Where does the word "lunarFestival" show up in the data? Please find each such line and copy it.

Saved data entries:
= = = =

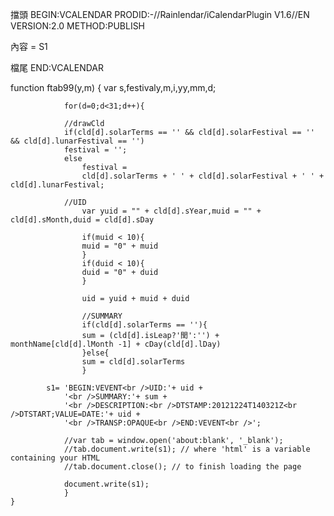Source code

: 擋頭
BEGIN:VCALENDAR
PRODID:-//Rainlendar/iCalendarPlugin V1.6//EN
VERSION:2.0
METHOD:PUBLISH

  內容 = S1

檔尾
END:VCALENDAR


function ftab99(y,m)
{
var s,festivaly,m,i,yy,mm,d;
				
				for(d=0;d<31;d++){

				//drawCld
				if(cld[d].solarTerms == '' && cld[d].solarFestival == '' && cld[d].lunarFestival == '')
				festival = '';
				else
					festival = 
					cld[d].solarTerms + ' ' + cld[d].solarFestival + ' ' + cld[d].lunarFestival;
					
				//UID
					var yuid = "" + cld[d].sYear,muid = "" + cld[d].sMonth,duid = cld[d].sDay
					
					if(muid < 10){
					muid = "0" + muid
					}
					if(duid < 10){
					duid = "0" + duid
					} 
					
					uid = yuid + muid + duid
					
					//SUMMARY
					if(cld[d].solarTerms == ''){
					sum = (cld[d].isLeap?'閏':'') + monthName[cld[d].lMonth -1] + cDay(cld[d].lDay)
					}else{
					sum = cld[d].solarTerms
					}

			s1= 'BEGIN:VEVENT<br />UID:'+ uid +
				'<br />SUMMARY:'+ sum +
				'<br />DESCRIPTION:<br />DTSTAMP:20121224T140321Z<br />DTSTART;VALUE=DATE:'+ uid +
				'<br />TRANSP:OPAQUE<br />END:VEVENT<br />';
				
				//var tab = window.open('about:blank', '_blank');
				//tab.document.write(s1); // where 'html' is a variable containing your HTML
				//tab.document.close(); // to finish loading the page
				
				document.write(s1);
				}
	}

= = = =

_Answer below_
				if(cld[d].solarTerms == '' && cld[d].solarFestival == '' && cld[d].lunarFestival == '')
					cld[d].solarTerms + ' ' + cld[d].solarFestival + ' ' + cld[d].lunarFestival;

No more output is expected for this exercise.